Wakil Ketua Komisi X DPR RI, Lalu Hadrian Irfani dalam kunjungan kerja Panitia Kerja (Panja) Pelestarian Cagar Budaya Komisi X DPR RI di Mataram, Provinsi Nusa Tenggara Barat, Rabu, (11/2/2026). Foto : Upi/Andri.


PARLEMENTARIA
Mataram – Wakil Ketua Komisi X DPR RI, Lalu Hadrian Irfani, membawa angin segar bagi para pegiat sejarah dan kebudayaan di Nusa Tenggara Barat (NTB). Dalam kunjungan kerja Panitia Kerja (Panja) Pelestarian Cagar Budaya Komisi X DPR RI ke NTB, Lalu Hadrian memastikan bahwa mulai tahun 2026, NTB akan memiliki kantor Balai Pelestarian Kebudayaan (BPK) sendiri.

Langkah ini merupakan terobosan signifikan mengingat selama ini urusan pelestarian kebudayaan di wilayah tersebut masih menginduk ke provinsi tetangga.

“InsyaAllah, tahun 2026 ini Balai Pelestarian Kebudayaan yang merupakan unit dari Kementerian Kebudayaan akan hadir di NTB,” ungkap Lalu Hadrian kepada Parlementaria di Mataram, Provinsi Nusa Tenggara Barat, Rabu, (11/2/2026).

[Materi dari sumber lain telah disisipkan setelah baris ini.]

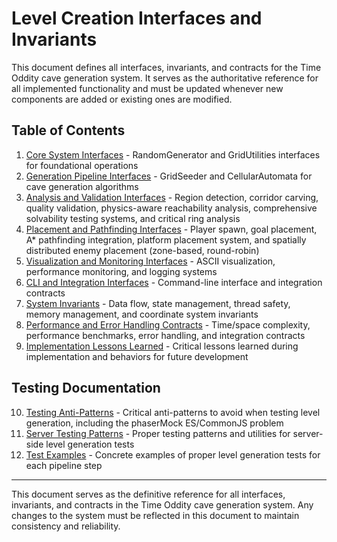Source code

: # Level Creation Interfaces and Invariants

This document defines all interfaces, invariants, and contracts for the Time Oddity cave generation system. It serves as the authoritative reference for all implemented functionality and must be updated whenever new components are added or existing ones are modified.

## Table of Contents

1. [Core System Interfaces](01_core_system_interfaces.md) - RandomGenerator and GridUtilities interfaces for foundational operations
2. [Generation Pipeline Interfaces](02_generation_pipeline_interfaces.md) - GridSeeder and CellularAutomata for cave generation algorithms
3. [Analysis and Validation Interfaces](03_analysis_and_validation_interfaces.md) - Region detection, corridor carving, quality validation, physics-aware reachability analysis, comprehensive solvability testing systems, and critical ring analysis
4. [Placement and Pathfinding Interfaces](04_placement_and_pathfinding_interfaces.md) - Player spawn, goal placement, A* pathfinding integration, platform placement system, and spatially distributed enemy placement (zone-based, round-robin)
5. [Visualization and Monitoring Interfaces](05_visualization_and_monitoring_interfaces.md) - ASCII visualization, performance monitoring, and logging systems
6. [CLI and Integration Interfaces](06_cli_and_integration_interfaces.md) - Command-line interface and integration contracts
7. [System Invariants](07_system_invariants.md) - Data flow, state management, thread safety, memory management, and coordinate system invariants
8. [Performance and Error Handling Contracts](08_contracts.md) - Time/space complexity, performance benchmarks, error handling, and integration contracts
9. [Implementation Lessons Learned](09_implementation_lessons_learned.md) - Critical lessons learned during implementation and behaviors for future development

## Testing Documentation

10. [Testing Anti-Patterns](testing_antipatterns.md) - Critical anti-patterns to avoid when testing level generation, including the phaserMock ES/CommonJS problem
11. [Server Testing Patterns](server_testing_patterns.md) - Proper testing patterns and utilities for server-side level generation tests
12. [Test Examples](test_examples.md) - Concrete examples of proper level generation tests for each pipeline step

---

This document serves as the definitive reference for all interfaces, invariants, and contracts in the Time Oddity cave generation system. Any changes to the system must be reflected in this document to maintain consistency and reliability.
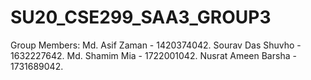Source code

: # SU20_CSE299_SAA3_GROUP3
Group Members:
Md. Asif Zaman - 1420374042.
Sourav Das Shuvho - 1632227642.
Md. Shamim Mia - 1722001042.
Nusrat Ameen Barsha - 1731689042.

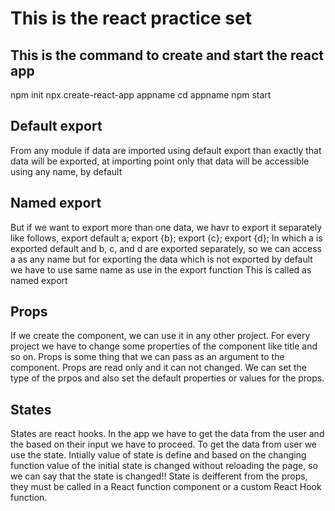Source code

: # This is the react practice set

<!-- This is the command to create and start the react app -->

## **This is the command to create and start the react app**
npm init
npx create-react-app appname
cd appname
npm start

<!-- Default export -->

## **Default export**
From any module if data are imported using default export than exactly that data will be exported, at importing point only that data will be accessible using any name, by default

<!-- Named export -->

## **Named export**
But if we want to export more than one data, we havr to export it separately like follows,
    export default a;
    export {b};
    export {c};
    export {d};
In which a is exported default and b, c, and d are exported separately, so we can access a as any name but for exporting the data which is not exported by default we have to use same name as use in the export function
This is called as named export

<!-- Props -->

## **Props**
If we create the component, we can use it in any other project.
For every project we have to change some properties of the component like title and so on.
Props is some thing that we can pass as an argument to the component.
Props are read only and it can not changed.
We can set the type of the prpos and also set the default properties or values for the props.

<!-- States -->

## **States**

States are react hooks.
In the app we have to get the data from the user and the based on their input we have to proceed.
To get the data from user we use the state.
Intially value of state is define and based on the changing function value of the initial state is changed without reloading the page, so we can say that the state is changed!!
State is deifferent from the props, they must be called in a React function component or a custom React Hook function.
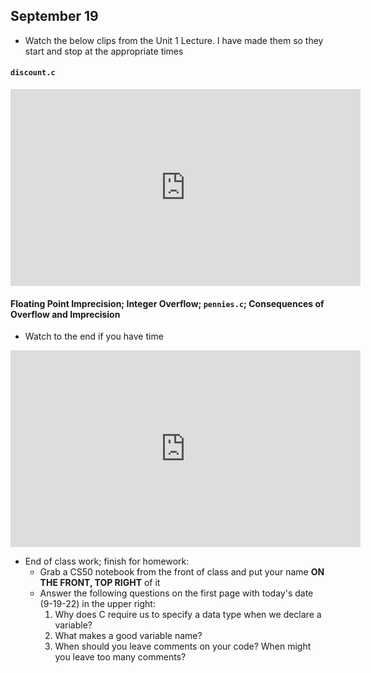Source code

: ## September 19

- Watch the below clips from the Unit 1 Lecture. I have made them so they start and stop at the appropriate times

#### `discount.c`

<iframe width="560" height="315" src="https://www.youtube.com/embed/URrzmoIyqLw?start=6919&end=7363s" title="YouTube video player" frameborder="0" allow="accelerometer; autoplay; clipboard-write; encrypted-media; gyroscope; picture-in-picture" allowfullscreen></iframe>

#### Floating Point Imprecision; Integer Overflow; `pennies.c`; Consequences of Overflow and Imprecision

- Watch to the end if you have time 

<iframe width="560" height="315" src="https://www.youtube.com/embed/URrzmoIyqLw?start=7961" title="YouTube video player" frameborder="0" allow="accelerometer; autoplay; clipboard-write; encrypted-media; gyroscope; picture-in-picture" allowfullscreen></iframe>


- End of class work; finish for homework:
  - Grab a CS50 notebook from the front of class and put your name **ON THE FRONT, TOP RIGHT** of it
  - Answer the following questions on the first page with today's date (9-19-22) in the upper right:
    1. Why does C require us to specify a data type when we declare a variable?
    1. What makes a good variable name?
    1. When should you leave comments on your code? When might you leave too many comments?
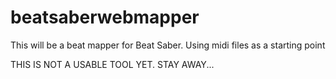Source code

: # beatsaberwebmapper

This will be a beat mapper for Beat Saber. Using midi files as a starting point 

THIS IS NOT A USABLE TOOL YET. STAY AWAY...
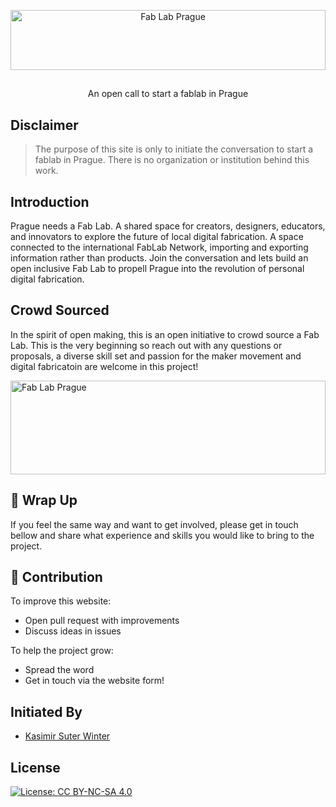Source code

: <p align="center">
  <a href="http://github.com/fablabprg/fablabprg.github.io">
    <img src="https://fablabprg.github.io/img/FabLabPrg_logo.svg" alt="Fab Lab Prague" width="100%" height="96">
  </a>
  <h2 align="center"></h2> 
  <p align="center">An open call to start a fablab in Prague</p>
</p>


## Disclaimer

> The purpose of this site is only to initiate the conversation to start a fablab in Prague. There is no organization or institution behind this work.

## Introduction

Prague needs a Fab Lab. A shared space for creators, designers, educators, and innovators to explore the future of local digital fabrication. A space connected to the international FabLab Network, importing and exporting information rather than products. Join the conversation and lets build an open inclusive Fab Lab to propell Prague into the revolution of personal digital fabrication. 

## Crowd Sourced

In the spirit of open making, this is an open initiative to crowd source a Fab Lab. This is the very beginning so reach out with any questions or proposals, a diverse skill set and passion for the maker movement and digital fabricatoin are welcome in this project! 

<img align="center" src="https://fablabprg.github.io/img/FabLabPrg_Logo-icon.svg" alt="Fab Lab Prague" width="100%" height="150">


## 🚦 Wrap Up

If you feel the same way and want to get involved, please get in touch bellow and share what experience and skills you would like to bring to the project. 

## 🙌 Contribution

To improve this website: 
- Open pull request with improvements
- Discuss ideas in issues

To help the project grow:
- Spread the word
- Get in touch via the website form!

## Initiated By	

 - [Kasimir Suter Winter](kasimirsuterwinter.github.io)
 
## License

[![License: CC BY-NC-SA 4.0](https://img.shields.io/badge/License-CC%20BY--NC--SA%204.0-lightgrey.svg)](https://creativecommons.org/licenses/by-nc-sa/4.0/)
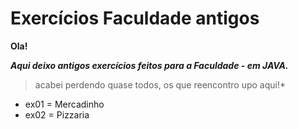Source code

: # Exercícios Faculdade antigos

**Ola!**

***Aqui deixo antigos exercícios feitos para a Faculdade - em JAVA.***

>acabei perdendo quase todos, os que reencontro upo aqui!*

* ex01 = Mercadinho
* ex02 = Pizzaria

Legislator asal Dapil NTB II, ini menjelaskan bahwa sebelumnya, struktur kelembagaan BPK bersifat regional. Kantor yang berpusat di Bali harus menaungi tiga provinsi sekaligus, yakni Bali, NTB, dan Nusa Tenggara Timur (NTT). Luasnya cakupan wilayah kerja tersebut seringkali menjadi tantangan tersendiri dalam optimalisasi pengelolaan cagar budaya.

Ia juga menegaskan, kehadiran BPK secara mandiri di NTB akan membawa dampak positif yang masif. Fokus kelembagaan yang lebih spesifik dinilai akan memangkas birokrasi dan mempercepat akselerasi program kebudayaan.

“Dengan adanya BPK di Nusa Tenggara Barat, maka tentu pelestarian, pemanfaatan cagar budaya, termasuk penganggarannya akan lebih mudah,” jelasnya.

Selain masalah kelembagaan, fokus utama kunjungan Panja Komisi X ini adalah inventarisasi aset budaya. Lalu Hadrian menekankan komitmen negara untuk merawat memori kolektif bangsa melalui pencatatan administratif yang tertib.

“Negara menginginkan bahwa tidak ada satupun situs budaya atau cagar budaya di seluruh Indonesia, termasuk di NTB, yang tidak tercatat di dalam lembaran negara,” tegasnya.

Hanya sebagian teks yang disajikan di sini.